The four Juliana Cherera, Irene Masit, Justus Nyang’aya and Francis Wanderi are facing petitions before the National Assembly’s Justice and Legal Affairs Committee (JLAC), over their refusal to accept the presidential results declared by Chebukati on August 15.
Given the zeal with which Kenya Kwanza MPs are approaching the matter, it appears, the fate of the four commissioners is as good as sealed because of the alliance’s numerical advantage in Parliament.
The committee continues with its hearings today but could be doing so in the absence of the commissioners. Azimio allied legislators have vowed to boycott the hearings that saw lawyers representing the four commissioners storm out of a session last Thursday.
They also did not appear for the hearings, which ODM leader Raila Odinga urged the commissioners to stay away from, on Friday.
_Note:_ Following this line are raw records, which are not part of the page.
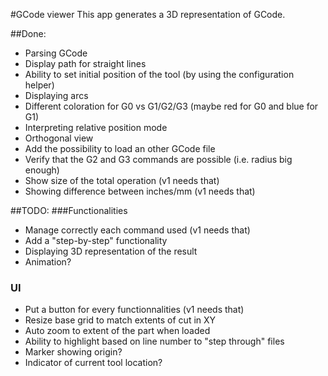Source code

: #GCode viewer
This app generates a 3D representation of GCode.

##Done:
* Parsing GCode
* Display path for straight lines
* Ability to set initial position of the tool (by using the configuration helper)
* Displaying arcs
* Different coloration for G0 vs G1/G2/G3 (maybe red for G0 and blue for G1)
* Interpreting relative position mode
* Orthogonal view
* Add the possibility to load an other GCode file
* Verify that the G2 and G3 commands are possible (i.e. radius big enough)
* Show size of the total operation (v1 needs that)
* Showing difference between inches/mm (v1 needs that)

##TODO:
###Functionalities
* Manage correctly each command used (v1 needs that)
* Add a "step-by-step" functionality
* Displaying 3D representation of the result
* Animation?
### UI
* Put a button for every functionnalities (v1 needs that)
* Resize base grid to match extents of cut in XY
* Auto zoom to extent of the part when loaded
* Ability to highlight based on line number to "step through" files
* Marker showing origin?
* Indicator of current tool location?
Azimio leaders argue the outcome of the hearings has already been predetermined by their Kenya Kwanza counterparts.
Political interference in the workings of IEBC is however not unique to the current happenings and is what the 2010 Constitution sought to cure.
The fight for control of the commission began in 1997 when five political parties agreed that each nominate five commissioners.
Before that the president used to unilaterally hand pick commissioners favourable to him, hence repeated complaints of election rigging.
And so the Electoral Commission of Kenya (ECK) as IEBC was known at the time, was reconstituted under the leadership of late lawyer Samuel Kivuitu.
All went well until the fiercely contested 2007 elections between Raila Odinga’s ODM party and President Mwai Kibaki’s PNU whose results led to post-election violence.
The aftermath of that election also led to reconstitution of the commission from recommendations made by the Kriegler Commission, which also birthed IIEC, which later became IEBC) and the current reforms in the voting system.
Although Article 251 provides guidelines for the removal of commissioners over alleged misdeeds, changes have been effected largely through political pressure.
Raila’s CORD coalition organised sustained demonstration at IEBC offices after the 2013 presidential elections and later forced out chairperson Issack Hassan and his team.
Political pressure also led to the departure of four commissioners after the 2017 elections, leaving Chebukati, Boya Molu and Abdi Guliye in office.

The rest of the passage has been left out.